The US Food and Drug Administration would receive $10 million to build databases to support precision-medicine research and regulation as part of the initiative. Those funds would also be used to develop a new approach for reviewing advanced genetic-sequencing technologies and to determine whether the agency needs to revamp its regulatory review process for personalized therapies. The NIH’s National Cancer Institute would receive $70 million to find cancer-related markers in individuals’ genomes, which could lead to more-targeted treatments. And the Department of Health and Human Services office that coordinates health-information technology would receive $5 million to develop new protocols to standardize and secure data.

Slim budget

Keith Yamamoto, a biologist at the University of California, San Francisco, suggests that the budget outlined by Obama will not be sufficient to achieve the programme’s goals. “It’s not even close,” says Yamamoto. But he is optimistic that researchers working for the programme would still discover genetic correlations and risk factors for disease that could improve treatments.

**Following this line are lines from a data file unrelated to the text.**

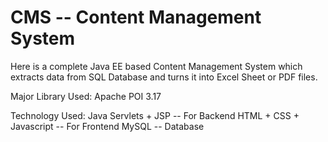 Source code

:# CMS -- Content Management System

Here is a complete Java EE based Content Management System which extracts data from SQL Database and turns it into Excel Sheet or PDF files.

Major Library Used: 
     Apache POI 3.17
     
Technology Used:
     Java Servlets + JSP  -- For Backend
     HTML + CSS + Javascript  -- For Frontend
     MySQL  -- Database
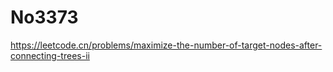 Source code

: # No3373

<https://leetcode.cn/problems/maximize-the-number-of-target-nodes-after-connecting-trees-ii>
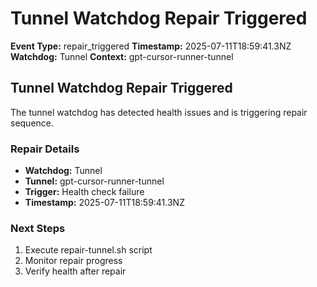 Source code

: # Tunnel Watchdog Repair Triggered

**Event Type:** repair_triggered
**Timestamp:** 2025-07-11T18:59:41.3NZ
**Watchdog:** Tunnel
**Context:** gpt-cursor-runner-tunnel


## Tunnel Watchdog Repair Triggered

The tunnel watchdog has detected health issues and is triggering repair sequence.

### Repair Details
- **Watchdog:** Tunnel
- **Tunnel:** gpt-cursor-runner-tunnel
- **Trigger:** Health check failure
- **Timestamp:** 2025-07-11T18:59:41.3NZ

### Next Steps
1. Execute repair-tunnel.sh script
2. Monitor repair progress
3. Verify health after repair



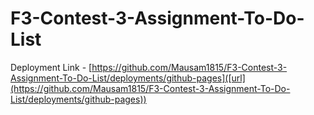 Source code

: # F3-Contest-3-Assignment-To-Do-List
Deployment Link - [https://github.com/Mausam1815/F3-Contest-3-Assignment-To-Do-List/deployments/github-pages]([url](https://github.com/Mausam1815/F3-Contest-3-Assignment-To-Do-List/deployments/github-pages))

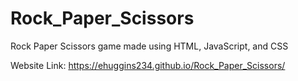 # Rock_Paper_Scissors
Rock Paper Scissors game made using HTML, JavaScript, and CSS

Website Link: https://ehuggins234.github.io/Rock_Paper_Scissors/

How far the programme will be able to stretch its dollars depends, in part, on how well it can incorporate data from existing studies — such as the long-running, NIH-funded Framingham Heart Study. That would mean that the NIH would not have to recruit one million new patients, says NIH director Francis Collins.

Although the Framingham study has not been approached about participating in the latest initiative, one of its principal investigators says that he would welcome the development. “Absolutely we’d like to get involved,” says Vasan Ramachandran, a cardiologist at Boston University in Massachusetts. “Every study would like to be a contributing force for precision medicine.” The Framingham study has produced nearly seven decades of medical records and physiological data, plus genome sequences for more than 4,000 people, Ramachandran adds.

Collins says that the NIH and other agencies will soon establish a “blue ribbon panel” of experts to hash out plans for patient enrolment and engagement, and data management. The NIH is also due to hold a conference on the precision-medicine effort on 11–12 February.